Toplantıdan satır başları…

Artık Türkiye ekonomisinde daha fazla sorumluluk almak istiyoruz

TKYD Başkanı M. Selim Yazıcı

Sektörün dalgalı siyasi ve ekonomik koşullara rağmen 2008’den bu yana her yıl neredeyse %20 civarında büyüme kaydettiğinin altını çizen Selim Yazıcı, özellikle son beş yılda bireysel emeklilik sistemine getirilen düzenlemelerin de katkısıyla ciddi bir ivme yakalandığını ve 2018 3. çeyrek sonunda yönetilen toplam varlığın 170 milyar TL’ye geldiğini belirterek büyüme gerçekleşirken 14 milyon kişiye ulaşıldığını ve sektör olarak Türkiye ekonomisinde daha fazla sorumluluk almak istediklerini vurguladı. 

Güçlü yerel portföy yönetim sektörünün sermaye piyasasının çok ihtiyacı olan, uzun vadeli tasarrufların artırılması, piyasa kırılganlığının azaltılması, uzun vadeli yabancı sermayenin çekilmesi, reel ekonominin daha düşük maliyetlerle finansmanı ve kamu kaynaklarının daha verimli alanlara yönlendirilmesi gibi konularda Türkiye’ye çok önemli faydalar sağlayabileceğini belirten Yazıcı, sektörün bunu yapmaya son derece hazır ve istekli olduğunu da ekledi.

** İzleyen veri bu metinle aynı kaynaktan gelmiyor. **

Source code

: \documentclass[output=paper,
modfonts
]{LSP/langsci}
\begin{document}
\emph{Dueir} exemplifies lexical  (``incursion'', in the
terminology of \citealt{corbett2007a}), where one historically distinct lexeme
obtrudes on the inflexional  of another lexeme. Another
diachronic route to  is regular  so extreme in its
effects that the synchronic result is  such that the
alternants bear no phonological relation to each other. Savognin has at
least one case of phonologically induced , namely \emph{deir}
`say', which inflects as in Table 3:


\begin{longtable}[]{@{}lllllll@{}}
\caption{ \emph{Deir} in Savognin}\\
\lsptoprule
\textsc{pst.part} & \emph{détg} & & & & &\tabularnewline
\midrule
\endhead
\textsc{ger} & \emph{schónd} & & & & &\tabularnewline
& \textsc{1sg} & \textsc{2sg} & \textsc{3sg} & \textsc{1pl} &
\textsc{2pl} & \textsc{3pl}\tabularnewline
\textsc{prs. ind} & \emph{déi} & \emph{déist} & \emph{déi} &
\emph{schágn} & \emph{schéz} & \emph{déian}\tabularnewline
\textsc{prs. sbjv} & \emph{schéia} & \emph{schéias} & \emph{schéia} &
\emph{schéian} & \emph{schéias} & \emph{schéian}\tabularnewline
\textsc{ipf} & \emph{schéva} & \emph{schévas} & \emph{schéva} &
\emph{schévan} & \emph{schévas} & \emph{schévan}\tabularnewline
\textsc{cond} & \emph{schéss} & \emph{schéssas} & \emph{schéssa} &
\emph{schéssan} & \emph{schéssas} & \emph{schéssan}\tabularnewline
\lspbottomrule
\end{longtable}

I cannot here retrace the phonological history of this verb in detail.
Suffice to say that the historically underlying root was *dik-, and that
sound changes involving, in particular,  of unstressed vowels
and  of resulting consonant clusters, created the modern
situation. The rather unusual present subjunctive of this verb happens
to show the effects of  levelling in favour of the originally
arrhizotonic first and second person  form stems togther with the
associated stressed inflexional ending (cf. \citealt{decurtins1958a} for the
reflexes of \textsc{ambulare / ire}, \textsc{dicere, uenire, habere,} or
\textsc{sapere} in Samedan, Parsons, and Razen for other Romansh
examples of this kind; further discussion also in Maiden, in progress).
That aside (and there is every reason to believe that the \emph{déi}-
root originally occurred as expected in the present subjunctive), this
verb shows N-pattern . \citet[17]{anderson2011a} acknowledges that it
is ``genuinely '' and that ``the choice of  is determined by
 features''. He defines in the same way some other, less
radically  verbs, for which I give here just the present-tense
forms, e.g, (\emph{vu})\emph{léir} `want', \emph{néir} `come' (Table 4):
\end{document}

TSPB sermaye piyasalarının geliştirilmesi için çalışmalar yapıyor

TSPB Başkanı Erhan Topaç

TSPB Başkanı Erhan Topaç, sermaye piyasasındaki temel sorunlar konusunda; sektörün orta-uzun vadede nasıl daha ileriye gidebileceğini, neler yapılabileceğini, sermaye piyasasının Türkiye ekonomisine nasıl daha fazla katkı sağlayabileceği konusunda değerlendirmelerini ve çözüm önerilerini Eylül 2018’de yayınladığı “Sermaye Piyasalarının Geliştirilmesine Yönelik Öneriler ve Eylemler” raporunda yer verildiğini belirtti.

 Topaç, bu çalışmayı yaparken dünyada son yıllarda yaşanan değişim, sermaye piyasalarında atılım yapılan ülkelerin faaliyetleri, Türkiye’de bu alanda yapılan gelişmelerin hepsinin değerlendirildiğine dikkat çekerek, Birlik olarak bu çalışmalara devam ettiklerini kaydetti. Topaç, özellikle örnek ülkelerin bu konularda yaptığı çalışmaları da bir sonraki gösterge raporunda paylaşacaklarını söyledi.

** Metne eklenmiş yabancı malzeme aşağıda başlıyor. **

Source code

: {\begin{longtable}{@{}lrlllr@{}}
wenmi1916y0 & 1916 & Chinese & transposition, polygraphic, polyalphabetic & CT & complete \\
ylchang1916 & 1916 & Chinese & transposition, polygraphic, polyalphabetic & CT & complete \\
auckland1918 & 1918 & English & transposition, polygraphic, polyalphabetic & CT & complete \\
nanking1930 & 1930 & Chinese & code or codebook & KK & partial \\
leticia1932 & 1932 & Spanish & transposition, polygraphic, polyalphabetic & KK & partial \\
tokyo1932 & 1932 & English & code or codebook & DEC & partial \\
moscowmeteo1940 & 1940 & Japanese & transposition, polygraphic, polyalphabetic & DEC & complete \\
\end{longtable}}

Topaç, “Türkiye’nin bölgesel bir finans merkezi olabilmesi için atılması gereken adımlar, İstanbul’un cazip ve rekabetçi bir sermaye piyasası oluşması için yapılması gereken konularda da çalışmalara devam ettiklerini ve ön görüşlerinin raporda yer aldığını ekledi.

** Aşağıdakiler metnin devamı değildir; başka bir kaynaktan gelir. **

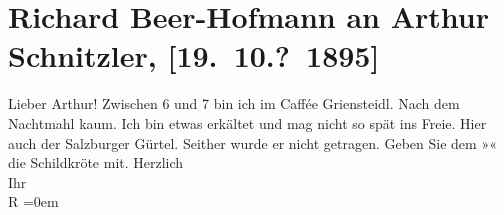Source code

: 

         
         \renewcommand{\erwaehntePersonen}{Personen: Richard Beer-Hofmann}
         \renewcommand{\erwaehnteOrte}{Orte: Café Griensteidl, Salzburg, Wien}
         \renewcommand{\erwaehnteWerke}{}
               \section[Richard Beer-Hofmann an Arthur Schnitzler, {[}19. 10.? 1895{]}]{ Richard Beer-Hofmann an Arthur Schnitzler, {[}19. 10.? 1895{]}}\nopagebreak{}\rehead{ }\begin{ledgroupsized}[t]{13cm}\normalsize\beginnumbering \toendnotes[C]{\smallbreak\pagebreak[2]} 
\toendnotes[C]{\smallbreak}\pstart
           \noindent{}{\pb}Lieber Arthur! Zwischen 6 und 7 bin ich im
               Caffée Griensteidl. Nach dem Nachtmahl kaum. Ich
               bin etwas erkältet und mag nicht so spät ins Freie. Hier auch der {\pb}Salzburger Gürtel. Seither wurde er nicht
               getragen. Geben Sie dem »\label{K_L00509-1v}\label{K_L00509-1h}« die Schildkröte mit.\pend
           \pstart
           Herzlich{\\[\baselineskip]}Ihr{\\[\baselineskip]}\spacefill\mbox{R}\pend
           \leftskip=0em{}
         
         \endnumbering{}\end{ledgroupsized}  \newcommand{\dateiname}{L00509}\newcommand{\titel}{Richard Beer-Hofmann an Arthur Schnitzler, [19. 10.? 1895]}\newcommand{\editorInnen}{ Martin Anton Müller und Gerd-Hermann Susen}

Daha sonra 13-14 Kasım’da yapılacak Sermaye Piyasaları Kongresi hakkında bilgi veren Topaç, “Ayrıca hepimizin bildiği gibi sektörümüzün en önemli etkinliklerinden biri haline gelen ve geçen yıl 5000 kişinin katıldığı ve bu yıl 3.sünü 13-14 Kasım tarihlerinde düzenleyeceğimiz kongremizde geri sayıma başladık. Gelecek temasıyla iki gün sürecek kongrede 25 panel ve sektöre yönelik farklı başlıklarda 24 eğitim programı yer alacak. Kongre reel sektörü, yeni ekonomiyi, finansal hizmetler sektörünü etkileyen yapay zeka, makine öğrenimi, algoritmik işlemler, robo danışmanlar gibi geleceği şekillendiren konu başlıklarını içerecek şekilde futuristik bir bakış açısıyla gerçekleşecek. Bu vesileyle kongrenin herkese açık ve ücretsiz olduğunu hatırlatırım” dedi.

Topaç, vizyon toplantısı kapsamında yapılacak çalışmalar ve Birliğin bu toplantıdan beklentilerini de ifade etti.

Bankacılık dışı finansal kurumlar da ülkenin kalkınmasında önemli rol almalı

Türkiye Sigorta Birliği Başkanı Can Akın Çağlar

Ekonomik istikrarın ana unsurlarından birinin finansal istikrar olduğunu, finansal istikrarı sağlayabilmek için de güçlü ve sağlam bir finansal yapıya, finansal kurumlara ve bir o kadar da güçlü regülasyona ihtiyaç olduğunu belirten Can Akın Çağlar, “Bugün ülkemizin finansal büyüklüğüne baktığımızda ise, kat etmemiz gereken çok önemli mesafeler olduğunu söylemek gerekir,” dedi.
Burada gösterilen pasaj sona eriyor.